* [Activity]:
Without including any image, repeat every record exactly.

* [Dataset]:
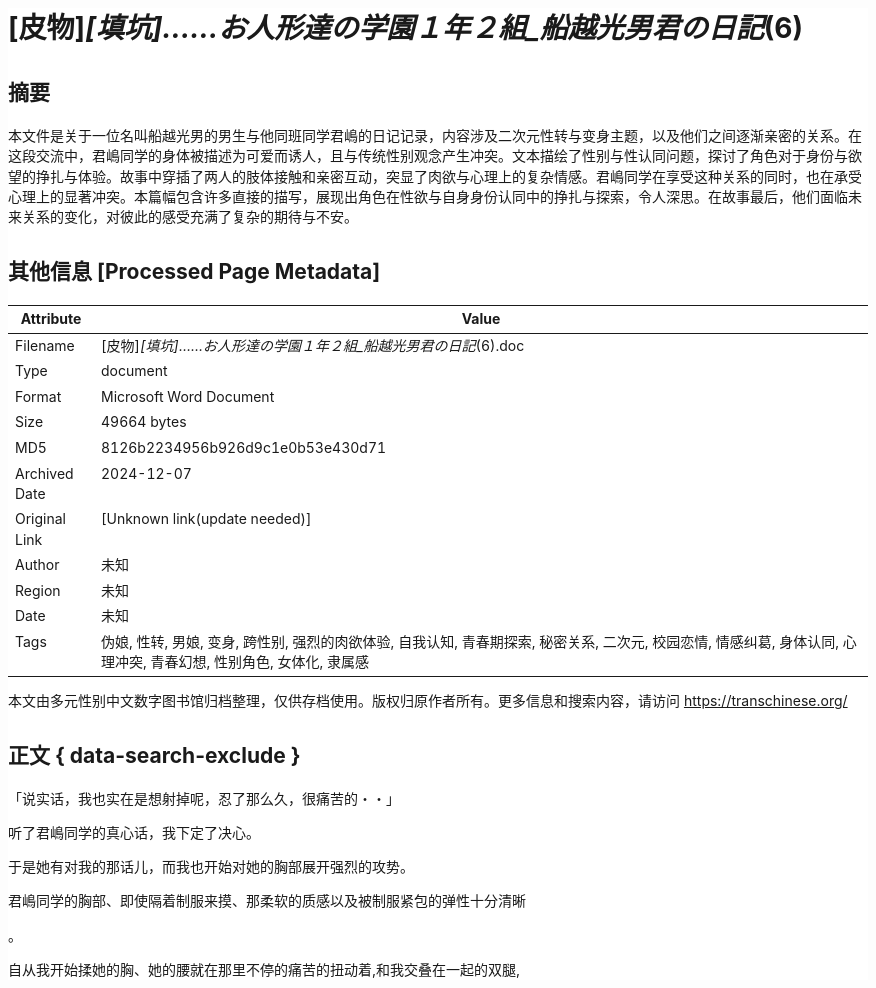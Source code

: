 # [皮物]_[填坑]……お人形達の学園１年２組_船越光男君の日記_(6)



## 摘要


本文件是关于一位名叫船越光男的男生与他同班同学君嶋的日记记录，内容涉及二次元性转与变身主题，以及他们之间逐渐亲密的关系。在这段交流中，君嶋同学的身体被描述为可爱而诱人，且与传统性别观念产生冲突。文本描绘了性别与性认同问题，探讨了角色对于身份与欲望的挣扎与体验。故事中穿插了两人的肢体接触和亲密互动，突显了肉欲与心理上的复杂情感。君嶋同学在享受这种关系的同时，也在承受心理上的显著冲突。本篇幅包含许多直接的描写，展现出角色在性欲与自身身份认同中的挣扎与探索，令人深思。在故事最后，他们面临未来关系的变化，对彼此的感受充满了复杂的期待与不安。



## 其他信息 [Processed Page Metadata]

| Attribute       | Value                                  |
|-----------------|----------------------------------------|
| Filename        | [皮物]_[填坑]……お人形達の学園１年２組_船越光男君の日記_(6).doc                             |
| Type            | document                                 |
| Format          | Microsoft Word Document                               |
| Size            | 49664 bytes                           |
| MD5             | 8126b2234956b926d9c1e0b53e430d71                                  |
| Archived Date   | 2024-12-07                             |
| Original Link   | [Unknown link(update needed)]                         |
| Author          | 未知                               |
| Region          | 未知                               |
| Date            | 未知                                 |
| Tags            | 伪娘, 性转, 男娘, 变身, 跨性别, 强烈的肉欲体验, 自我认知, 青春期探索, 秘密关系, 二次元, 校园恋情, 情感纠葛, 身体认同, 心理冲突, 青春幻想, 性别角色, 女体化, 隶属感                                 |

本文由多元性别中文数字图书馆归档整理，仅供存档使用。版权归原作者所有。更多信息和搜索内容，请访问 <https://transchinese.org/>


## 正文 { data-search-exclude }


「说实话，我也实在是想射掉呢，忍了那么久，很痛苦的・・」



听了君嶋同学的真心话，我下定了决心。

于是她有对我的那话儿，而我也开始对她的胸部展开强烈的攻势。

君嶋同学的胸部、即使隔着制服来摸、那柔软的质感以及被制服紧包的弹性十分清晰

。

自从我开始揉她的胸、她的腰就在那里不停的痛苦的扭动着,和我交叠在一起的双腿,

* [Written solution]:
Source code

: # [皮物]_[填坑]……お人形達の学園１年２組_船越光男君の日記_(6)



## 摘要


本文件是关于一位名叫船越光男的男生与他同班同学君嶋的日记记录，内容涉及二次元性转与变身主题，以及他们之间逐渐亲密的关系。在这段交流中，君嶋同学的身体被描述为可爱而诱人，且与传统性别观念产生冲突。文本描绘了性别与性认同问题，探讨了角色对于身份与欲望的挣扎与体验。故事中穿插了两人的肢体接触和亲密互动，突显了肉欲与心理上的复杂情感。君嶋同学在享受这种关系的同时，也在承受心理上的显著冲突。本篇幅包含许多直接的描写，展现出角色在性欲与自身身份认同中的挣扎与探索，令人深思。在故事最后，他们面临未来关系的变化，对彼此的感受充满了复杂的期待与不安。



## 其他信息 [Processed Page Metadata]

| Attribute       | Value                                  |
|-----------------|----------------------------------------|
| Filename        | [皮物]_[填坑]……お人形達の学園１年２組_船越光男君の日記_(6).doc                             |
| Type            | document                                 |
| Format          | Microsoft Word Document                               |
| Size            | 49664 bytes                           |
| MD5             | 8126b2234956b926d9c1e0b53e430d71                                  |
| Archived Date   | 2024-12-07                             |
| Original Link   | [Unknown link(update needed)]                         |
| Author          | 未知                               |
| Region          | 未知                               |
| Date            | 未知                                 |
| Tags            | 伪娘, 性转, 男娘, 变身, 跨性别, 强烈的肉欲体验, 自我认知, 青春期探索, 秘密关系, 二次元, 校园恋情, 情感纠葛, 身体认同, 心理冲突, 青春幻想, 性别角色, 女体化, 隶属感                                 |

本文由多元性别中文数字图书馆归档整理，仅供存档使用。版权归原作者所有。更多信息和搜索内容，请访问 <https://transchinese.org/>


## 正文 { data-search-exclude }


「说实话，我也实在是想射掉呢，忍了那么久，很痛苦的・・」



听了君嶋同学的真心话，我下定了决心。

于是她有对我的那话儿，而我也开始对她的胸部展开强烈的攻势。

君嶋同学的胸部、即使隔着制服来摸、那柔软的质感以及被制服紧包的弹性十分清晰

。

自从我开始揉她的胸、她的腰就在那里不停的痛苦的扭动着,和我交叠在一起的双腿,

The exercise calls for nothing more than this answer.